Software engineering faces several dilemmas. It has comprehensive goals, but limited tools. It demands broad perspectives, but depends on narrowly focused practitioners. It places a high premium on quality, but often has insufficient inputs to its problem-solving process. As a field, software engineering has yet to define theories and frameworks that adequately combine the disciplines of software and hardware technology with related business and social science disciplines to attack real-world problems optimally.
Despite advances, software engineering tends to remain code driven and is burdened in testing for bugs, program errors, and verification, even though reusable objects, reusable applications, and CASE tools have long been available. The engineering of software entails inviting software technology to help tackle human problems rather than just shoehorning human problems into a software solution. This requires reordering the relation between people and computers; computer programs are understood to play an important but limited role in problem-solving strategy. Such an approach to software engineering would still be software driven in the sense that it was driven by the need to develop software for automated as opposed to manual problem solving; however, it would view problems and evaluate solutions from a broadly interdisciplinary perspective in which software was understood and used as a tool.
Requirements engineering is supposed to address the problem part of software engineering, but it is part of the traditional view that looks at the problem-solving process as a phase in the software development life cycle, rather than at the software development life-cycle as part of the problem-solving process. The software development life cycle never ends with a solution, but only with a software product. Although one may assume that a software product should be the solution, in practice this never happens because software systems are only part of a total organizational context or human system; one cannot guarantee that these solutions are effective independently of their context.
Implications of the New Business Model
The following consequences result when one refocuses from engineering software for the sake of the technological environment to engineering software for people’s sake:
- Solutions will evolve only from carefully understood problems. The resulting solutions will be guided by their originating problems and considered successful only if they are able to solve those problems. The solution is never solely the software product, but everything needed to solve the problem.

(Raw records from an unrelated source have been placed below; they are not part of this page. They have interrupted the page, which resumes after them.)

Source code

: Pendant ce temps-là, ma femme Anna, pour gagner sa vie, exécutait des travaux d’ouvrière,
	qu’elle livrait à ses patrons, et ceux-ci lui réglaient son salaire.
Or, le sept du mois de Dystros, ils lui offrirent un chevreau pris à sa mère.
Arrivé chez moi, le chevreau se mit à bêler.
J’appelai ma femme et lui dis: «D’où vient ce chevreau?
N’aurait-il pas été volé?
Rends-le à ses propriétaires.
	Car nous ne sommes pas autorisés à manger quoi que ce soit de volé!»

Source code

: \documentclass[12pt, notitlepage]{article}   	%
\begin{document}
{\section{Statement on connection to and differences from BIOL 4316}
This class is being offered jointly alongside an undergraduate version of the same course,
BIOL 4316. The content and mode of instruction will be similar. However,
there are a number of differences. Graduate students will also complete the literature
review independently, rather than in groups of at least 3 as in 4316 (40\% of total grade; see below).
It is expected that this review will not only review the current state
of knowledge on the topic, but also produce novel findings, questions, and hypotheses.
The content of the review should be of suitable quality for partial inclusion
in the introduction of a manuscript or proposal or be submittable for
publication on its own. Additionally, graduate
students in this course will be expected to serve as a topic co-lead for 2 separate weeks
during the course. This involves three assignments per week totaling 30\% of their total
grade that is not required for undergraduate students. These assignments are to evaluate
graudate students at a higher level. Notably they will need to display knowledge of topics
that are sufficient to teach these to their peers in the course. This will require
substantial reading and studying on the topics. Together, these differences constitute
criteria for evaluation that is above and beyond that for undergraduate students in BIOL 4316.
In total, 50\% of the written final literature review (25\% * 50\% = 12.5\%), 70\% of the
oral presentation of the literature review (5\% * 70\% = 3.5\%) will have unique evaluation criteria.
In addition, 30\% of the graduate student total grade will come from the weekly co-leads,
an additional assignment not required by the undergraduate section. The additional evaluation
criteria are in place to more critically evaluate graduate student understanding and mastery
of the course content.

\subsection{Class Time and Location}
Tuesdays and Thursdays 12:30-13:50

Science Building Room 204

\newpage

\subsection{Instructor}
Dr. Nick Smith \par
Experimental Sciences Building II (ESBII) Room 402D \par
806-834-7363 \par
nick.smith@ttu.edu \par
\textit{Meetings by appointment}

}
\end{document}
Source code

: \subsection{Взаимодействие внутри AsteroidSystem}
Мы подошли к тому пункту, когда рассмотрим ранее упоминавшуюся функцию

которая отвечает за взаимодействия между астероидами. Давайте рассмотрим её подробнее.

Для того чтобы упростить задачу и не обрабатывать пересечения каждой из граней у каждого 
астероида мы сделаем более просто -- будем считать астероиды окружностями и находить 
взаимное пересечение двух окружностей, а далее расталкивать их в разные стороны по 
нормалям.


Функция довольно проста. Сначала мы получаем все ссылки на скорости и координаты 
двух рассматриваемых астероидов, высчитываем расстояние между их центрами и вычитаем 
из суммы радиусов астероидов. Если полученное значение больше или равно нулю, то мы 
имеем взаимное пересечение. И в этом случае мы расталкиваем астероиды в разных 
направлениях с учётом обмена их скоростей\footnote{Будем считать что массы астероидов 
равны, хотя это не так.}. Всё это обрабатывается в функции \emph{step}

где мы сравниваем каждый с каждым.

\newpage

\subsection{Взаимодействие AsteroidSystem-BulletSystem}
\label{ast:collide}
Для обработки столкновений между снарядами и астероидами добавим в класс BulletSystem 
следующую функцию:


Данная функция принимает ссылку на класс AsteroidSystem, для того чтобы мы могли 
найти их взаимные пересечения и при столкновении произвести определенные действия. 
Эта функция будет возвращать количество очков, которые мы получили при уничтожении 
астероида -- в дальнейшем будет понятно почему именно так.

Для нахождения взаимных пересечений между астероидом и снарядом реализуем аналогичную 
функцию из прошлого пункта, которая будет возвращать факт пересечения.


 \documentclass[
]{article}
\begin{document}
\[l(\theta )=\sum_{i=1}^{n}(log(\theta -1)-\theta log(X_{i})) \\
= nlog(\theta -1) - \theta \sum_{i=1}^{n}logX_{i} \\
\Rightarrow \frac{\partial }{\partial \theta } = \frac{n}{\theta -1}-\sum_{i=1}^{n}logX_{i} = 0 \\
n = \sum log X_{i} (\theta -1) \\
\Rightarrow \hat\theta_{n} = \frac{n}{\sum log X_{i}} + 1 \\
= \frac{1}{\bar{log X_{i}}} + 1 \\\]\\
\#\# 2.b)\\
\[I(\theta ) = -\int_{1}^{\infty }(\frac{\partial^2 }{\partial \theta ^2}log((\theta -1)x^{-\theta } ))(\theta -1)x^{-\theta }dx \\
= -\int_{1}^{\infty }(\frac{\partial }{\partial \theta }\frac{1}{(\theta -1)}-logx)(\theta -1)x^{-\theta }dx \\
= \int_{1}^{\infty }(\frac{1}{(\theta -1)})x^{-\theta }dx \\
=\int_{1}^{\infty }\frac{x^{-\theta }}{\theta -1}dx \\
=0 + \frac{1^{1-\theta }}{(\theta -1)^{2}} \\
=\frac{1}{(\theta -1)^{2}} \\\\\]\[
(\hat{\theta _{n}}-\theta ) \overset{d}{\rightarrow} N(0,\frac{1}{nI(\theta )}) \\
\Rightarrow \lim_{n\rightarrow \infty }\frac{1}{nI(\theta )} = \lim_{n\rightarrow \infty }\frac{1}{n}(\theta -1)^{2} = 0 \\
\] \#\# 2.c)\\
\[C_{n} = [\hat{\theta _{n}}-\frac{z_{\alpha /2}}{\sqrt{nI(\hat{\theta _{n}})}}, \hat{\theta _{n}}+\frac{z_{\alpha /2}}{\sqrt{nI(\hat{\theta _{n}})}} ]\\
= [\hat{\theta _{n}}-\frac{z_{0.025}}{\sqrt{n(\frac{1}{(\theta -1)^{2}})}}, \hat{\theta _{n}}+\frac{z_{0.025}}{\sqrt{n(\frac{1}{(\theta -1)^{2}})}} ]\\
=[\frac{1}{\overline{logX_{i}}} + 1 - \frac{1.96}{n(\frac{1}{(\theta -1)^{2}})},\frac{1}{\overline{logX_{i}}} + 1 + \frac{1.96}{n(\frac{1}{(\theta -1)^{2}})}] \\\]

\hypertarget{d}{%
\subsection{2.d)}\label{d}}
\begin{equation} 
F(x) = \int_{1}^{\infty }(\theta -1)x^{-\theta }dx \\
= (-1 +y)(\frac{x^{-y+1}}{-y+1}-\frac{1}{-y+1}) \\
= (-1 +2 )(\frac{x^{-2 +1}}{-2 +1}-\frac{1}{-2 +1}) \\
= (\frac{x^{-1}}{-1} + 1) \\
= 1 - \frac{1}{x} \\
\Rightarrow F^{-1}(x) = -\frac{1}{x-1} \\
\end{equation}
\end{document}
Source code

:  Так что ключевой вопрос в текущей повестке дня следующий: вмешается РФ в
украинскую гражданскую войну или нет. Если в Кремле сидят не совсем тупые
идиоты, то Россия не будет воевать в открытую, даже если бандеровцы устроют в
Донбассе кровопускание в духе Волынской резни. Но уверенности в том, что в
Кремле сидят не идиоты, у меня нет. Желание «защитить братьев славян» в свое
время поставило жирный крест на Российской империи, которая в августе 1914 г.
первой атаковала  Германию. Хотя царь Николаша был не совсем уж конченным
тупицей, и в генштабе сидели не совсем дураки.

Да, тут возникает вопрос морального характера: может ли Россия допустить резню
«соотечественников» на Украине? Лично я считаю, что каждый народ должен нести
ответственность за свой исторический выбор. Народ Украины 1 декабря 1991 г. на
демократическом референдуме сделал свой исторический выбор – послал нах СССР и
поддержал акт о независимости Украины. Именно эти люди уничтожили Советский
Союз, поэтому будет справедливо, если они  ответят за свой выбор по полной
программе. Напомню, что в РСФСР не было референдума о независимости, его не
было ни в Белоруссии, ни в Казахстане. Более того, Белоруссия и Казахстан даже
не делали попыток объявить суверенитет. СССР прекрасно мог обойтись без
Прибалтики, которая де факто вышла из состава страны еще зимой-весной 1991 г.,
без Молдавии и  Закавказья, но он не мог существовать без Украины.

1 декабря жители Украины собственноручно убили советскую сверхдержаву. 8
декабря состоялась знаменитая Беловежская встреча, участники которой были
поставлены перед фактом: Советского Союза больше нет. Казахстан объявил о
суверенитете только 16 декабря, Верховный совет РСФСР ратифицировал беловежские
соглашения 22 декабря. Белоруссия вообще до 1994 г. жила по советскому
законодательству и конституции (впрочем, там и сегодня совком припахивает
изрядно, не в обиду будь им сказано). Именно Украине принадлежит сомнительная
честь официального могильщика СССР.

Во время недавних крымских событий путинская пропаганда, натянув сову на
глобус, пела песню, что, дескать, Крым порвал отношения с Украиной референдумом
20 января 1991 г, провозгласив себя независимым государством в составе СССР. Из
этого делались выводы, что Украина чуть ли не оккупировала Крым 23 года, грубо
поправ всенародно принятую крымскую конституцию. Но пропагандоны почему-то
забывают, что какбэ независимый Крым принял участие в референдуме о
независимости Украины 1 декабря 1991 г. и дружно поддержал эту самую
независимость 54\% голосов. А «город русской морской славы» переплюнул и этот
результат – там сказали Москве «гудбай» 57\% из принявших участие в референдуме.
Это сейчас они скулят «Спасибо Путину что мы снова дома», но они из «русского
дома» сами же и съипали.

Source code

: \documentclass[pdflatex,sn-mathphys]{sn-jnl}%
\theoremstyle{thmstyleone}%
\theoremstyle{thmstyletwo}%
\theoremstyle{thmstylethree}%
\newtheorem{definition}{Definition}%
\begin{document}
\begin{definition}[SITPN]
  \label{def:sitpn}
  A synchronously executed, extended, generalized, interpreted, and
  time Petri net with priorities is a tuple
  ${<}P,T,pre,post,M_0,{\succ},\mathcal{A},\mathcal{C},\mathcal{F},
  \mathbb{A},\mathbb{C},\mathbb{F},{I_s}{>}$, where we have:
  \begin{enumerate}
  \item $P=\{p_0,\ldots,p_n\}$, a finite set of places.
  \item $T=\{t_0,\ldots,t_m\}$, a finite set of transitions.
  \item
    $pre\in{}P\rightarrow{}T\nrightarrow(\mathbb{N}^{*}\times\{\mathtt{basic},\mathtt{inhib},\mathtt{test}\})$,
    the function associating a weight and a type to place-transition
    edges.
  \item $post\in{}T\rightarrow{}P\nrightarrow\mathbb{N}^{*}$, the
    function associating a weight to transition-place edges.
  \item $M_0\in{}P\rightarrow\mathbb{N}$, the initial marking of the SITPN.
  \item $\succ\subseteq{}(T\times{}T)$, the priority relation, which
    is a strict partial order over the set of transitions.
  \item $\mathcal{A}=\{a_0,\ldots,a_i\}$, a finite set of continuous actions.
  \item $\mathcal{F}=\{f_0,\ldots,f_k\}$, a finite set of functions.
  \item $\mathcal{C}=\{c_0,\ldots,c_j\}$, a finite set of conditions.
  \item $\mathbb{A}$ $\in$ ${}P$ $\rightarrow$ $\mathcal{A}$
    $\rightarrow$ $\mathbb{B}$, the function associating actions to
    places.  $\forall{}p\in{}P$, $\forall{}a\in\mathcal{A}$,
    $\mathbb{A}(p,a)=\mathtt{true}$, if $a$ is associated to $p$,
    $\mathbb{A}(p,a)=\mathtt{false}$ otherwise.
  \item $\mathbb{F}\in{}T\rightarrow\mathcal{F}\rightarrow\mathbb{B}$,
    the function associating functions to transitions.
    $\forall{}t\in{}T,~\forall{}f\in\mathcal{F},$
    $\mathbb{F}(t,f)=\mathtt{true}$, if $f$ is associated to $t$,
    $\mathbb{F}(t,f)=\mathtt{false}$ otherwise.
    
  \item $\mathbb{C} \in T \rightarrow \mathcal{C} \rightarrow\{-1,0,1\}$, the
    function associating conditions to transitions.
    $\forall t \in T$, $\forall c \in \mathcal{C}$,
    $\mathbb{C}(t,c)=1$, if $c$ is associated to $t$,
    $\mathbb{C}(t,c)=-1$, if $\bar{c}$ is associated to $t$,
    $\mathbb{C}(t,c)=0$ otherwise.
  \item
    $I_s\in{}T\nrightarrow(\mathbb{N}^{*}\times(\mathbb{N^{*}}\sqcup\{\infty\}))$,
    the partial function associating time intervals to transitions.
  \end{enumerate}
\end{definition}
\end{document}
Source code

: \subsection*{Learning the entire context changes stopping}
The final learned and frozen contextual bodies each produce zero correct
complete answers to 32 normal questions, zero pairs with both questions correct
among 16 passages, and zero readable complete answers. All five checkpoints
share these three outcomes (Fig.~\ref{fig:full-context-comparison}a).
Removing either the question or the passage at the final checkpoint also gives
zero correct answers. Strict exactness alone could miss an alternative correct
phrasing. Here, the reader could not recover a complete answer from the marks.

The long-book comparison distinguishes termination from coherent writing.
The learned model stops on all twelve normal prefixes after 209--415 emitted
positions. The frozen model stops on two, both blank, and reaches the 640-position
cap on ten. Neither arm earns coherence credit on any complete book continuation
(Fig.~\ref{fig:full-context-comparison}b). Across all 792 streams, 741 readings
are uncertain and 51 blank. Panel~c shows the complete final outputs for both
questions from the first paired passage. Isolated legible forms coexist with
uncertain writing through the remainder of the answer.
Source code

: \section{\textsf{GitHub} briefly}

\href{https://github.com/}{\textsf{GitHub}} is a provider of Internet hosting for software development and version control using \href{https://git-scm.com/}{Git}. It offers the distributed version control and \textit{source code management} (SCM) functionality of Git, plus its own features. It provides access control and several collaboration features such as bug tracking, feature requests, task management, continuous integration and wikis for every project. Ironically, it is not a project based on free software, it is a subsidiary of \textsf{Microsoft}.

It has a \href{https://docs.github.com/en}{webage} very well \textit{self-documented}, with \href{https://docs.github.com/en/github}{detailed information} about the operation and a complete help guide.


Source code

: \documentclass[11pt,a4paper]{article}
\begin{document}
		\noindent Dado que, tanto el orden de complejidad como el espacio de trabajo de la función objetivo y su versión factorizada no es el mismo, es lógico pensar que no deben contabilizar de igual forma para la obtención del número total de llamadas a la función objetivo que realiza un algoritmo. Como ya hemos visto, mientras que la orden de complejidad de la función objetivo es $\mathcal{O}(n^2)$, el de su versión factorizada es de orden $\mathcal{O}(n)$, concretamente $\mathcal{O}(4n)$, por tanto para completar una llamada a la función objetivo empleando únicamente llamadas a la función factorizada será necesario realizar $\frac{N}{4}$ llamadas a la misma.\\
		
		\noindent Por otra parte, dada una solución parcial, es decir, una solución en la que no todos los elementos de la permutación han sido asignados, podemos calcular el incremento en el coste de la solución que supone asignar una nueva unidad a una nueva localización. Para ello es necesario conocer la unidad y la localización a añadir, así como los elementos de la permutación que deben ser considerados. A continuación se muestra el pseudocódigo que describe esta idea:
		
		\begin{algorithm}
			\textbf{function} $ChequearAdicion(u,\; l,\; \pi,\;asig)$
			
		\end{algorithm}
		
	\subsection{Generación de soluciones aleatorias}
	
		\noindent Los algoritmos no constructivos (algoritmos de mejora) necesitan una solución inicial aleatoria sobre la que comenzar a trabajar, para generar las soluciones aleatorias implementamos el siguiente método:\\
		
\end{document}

- Problems will not be defined in terms of what the people want the software to do for them. Problem definition will address the relevant human needs regardless of the role of the software in meeting those needs. Subsequent to an interdisciplinary definition of the problem, an interdisciplinary solution will be proposed that will utilize the available, relevant human, financial, informational, technological, and software resources.
- The iterative software development process will become part of the synchronized business process and will in turn deliver business process total solutions. Thus, the business process will shape the software process in terms of its goals, metrics, and requirements.